▶ [Records excerpted from a collection]:
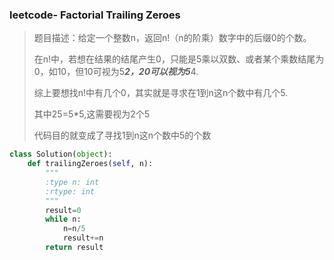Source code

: ### leetcode- Factorial Trailing Zeroes

> 题目描述：给定一个整数n，返回n!（n的阶乘）数字中的后缀0的个数。
>
> 在n!中，若想在结果的结尾产生0，只能是5乘以双数、或者某个乘数结尾为0，如10，但10可视为5***2，20可以视为5***4.
>
> 综上要想找n!中有几个0，其实就是寻求在1到n这n个数中有几个5.
>
> 其中25=5*5,这需要视为2个5
>
> 代码目的就变成了寻找1到n这n个数中5的个数

```python
class Solution(object):
    def trailingZeroes(self, n):
        """
        :type n: int
        :rtype: int
        """
        result=0
        while n:
            n=n/5
            result+=n
        return result
        
```

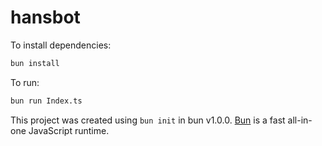 # hansbot

To install dependencies:

```bash
bun install
```

To run:

```bash
bun run Index.ts
```

This project was created using `bun init` in bun v1.0.0. [Bun](https://bun.sh) is a fast all-in-one JavaScript runtime.
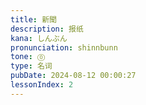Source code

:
 ```yaml
---
title: 新聞
description: 报纸
kana: しんぶん
pronunciation: shinnbunn
tone: ⓪
type: 名词
pubDate: 2024-08-12 00:00:27
lessonIndex: 2
---
```

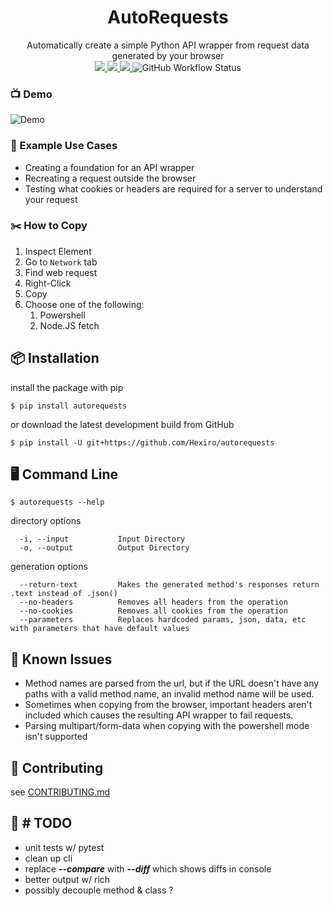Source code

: <h1 align=center>AutoRequests</h1>
<p align=center>
  <span>Automatically create a simple Python API wrapper from request data generated by your browser</span>
  <br>

  <a title="PyPI - Version" href="https://pypi.org/project/autorequests/" target="_blank">
    <img src="https://img.shields.io/pypi/v/autorequests?color=390099&style=for-the-badge"/>
  </a>

  <a title="PyPI - Python Version" href="https://www.python.org/downloads/" target="_blank">
     <img src="https://img.shields.io/pypi/pyversions/autorequests?color=B80068&style=for-the-badge&logo=python&logoColor=fff"/>
  </a>

  <a title="License - MIT" href="LICENSE" target="_blank">
    <img src="https://img.shields.io/github/license/Hexiro/autorequests?style=for-the-badge&color=390099&labelColor=474747">
  </a>

  <img alt="GitHub Workflow Status" src="https://img.shields.io/github/workflow/status/Hexiro/autorequests/tests?logo=github&style=for-the-badge&label=tests">
  <br>
</p>

### 📺 Demo

![Demo](https://user-images.githubusercontent.com/42787085/137994635-cadbafad-4371-4c22-892a-7e9a82785c56.gif)

### 💼 Example Use Cases

* Creating a foundation for an API wrapper
* Recreating a request outside the browser
* Testing what cookies or headers are required for a server to understand your request

### ✂️ How to Copy

1. Inspect Element
2. Go to `Network` tab
3. Find web request
4. Right-Click
5. Copy
6. Choose one of the following:
    1. Powershell
    2. Node.JS fetch

## 📦 Installation

install the package with pip

```
$ pip install autorequests
```

or download the latest development build from GitHub

```
$ pip install -U git+https://github.com/Hexiro/autorequests
```

## 🖥️ Command Line

```console
$ autorequests --help
```

directory options

```console
  -i, --input           Input Directory
  -o, --output          Output Directory
```

generation options

```
  --return-text         Makes the generated method's responses return .text instead of .json()
  --no-headers          Removes all headers from the operation
  --no-cookies          Removes all cookies from the operation
  --parameters          Replaces hardcoded params, json, data, etc with parameters that have default values
```

## 🚩 Known Issues

* Method names are parsed from the url, but if the URL doesn't have any paths with a valid method name, an invalid
  method name will be used.
* Sometimes when copying from the browser, important headers aren't included which causes the resulting API wrapper to
  fail requests.
* Parsing multipart/form-data when copying with the powershell mode isn't supported

## 🐞 Contributing

see [CONTRIBUTING.md](./CONTRIBUTING.md)

## 📅 # TODO

* unit tests w/ pytest
* clean up cli
* replace ***--compare*** with ***--diff*** which shows diffs in console
* better output w/ rich
* possibly decouple method & class ?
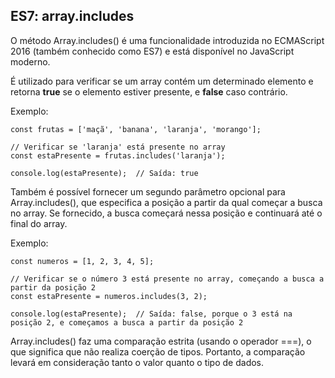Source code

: ## ES7: array.includes

O método Array.includes() é uma funcionalidade introduzida no ECMAScript 2016 (também conhecido como ES7) e está disponível no JavaScript moderno.

É utilizado para verificar se um array contém um determinado elemento e retorna **true** se o elemento estiver presente, e **false** caso contrário.

Exemplo:
```
const frutas = ['maçã', 'banana', 'laranja', 'morango'];

// Verificar se 'laranja' está presente no array
const estaPresente = frutas.includes('laranja');

console.log(estaPresente);  // Saída: true
```

Também é possível fornecer um segundo parâmetro opcional para Array.includes(), que especifica a posição a partir da qual começar a busca no array. 
Se fornecido, a busca começará nessa posição e continuará até o final do array. 

Exemplo:
```
const numeros = [1, 2, 3, 4, 5];

// Verificar se o número 3 está presente no array, começando a busca a partir da posição 2
const estaPresente = numeros.includes(3, 2);

console.log(estaPresente);  // Saída: false, porque o 3 está na posição 2, e começamos a busca a partir da posição 2
```

Array.includes() faz uma comparação estrita (usando o operador ===), o que significa que não realiza coerção de tipos. Portanto, a comparação levará em consideração tanto o valor quanto o tipo de dados.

▶ [INSTRUCTIONS TO FOLLOW]: Wherever the word "href" turns up in a line of the entries above, copy that line.

▶ [OUTPUT FOR THIS EXERCISE]:
  <a title="PyPI - Version" href="https://pypi.org/project/autorequests/" target="_blank">
  <a title="PyPI - Python Version" href="https://www.python.org/downloads/" target="_blank">
  <a title="License - MIT" href="LICENSE" target="_blank">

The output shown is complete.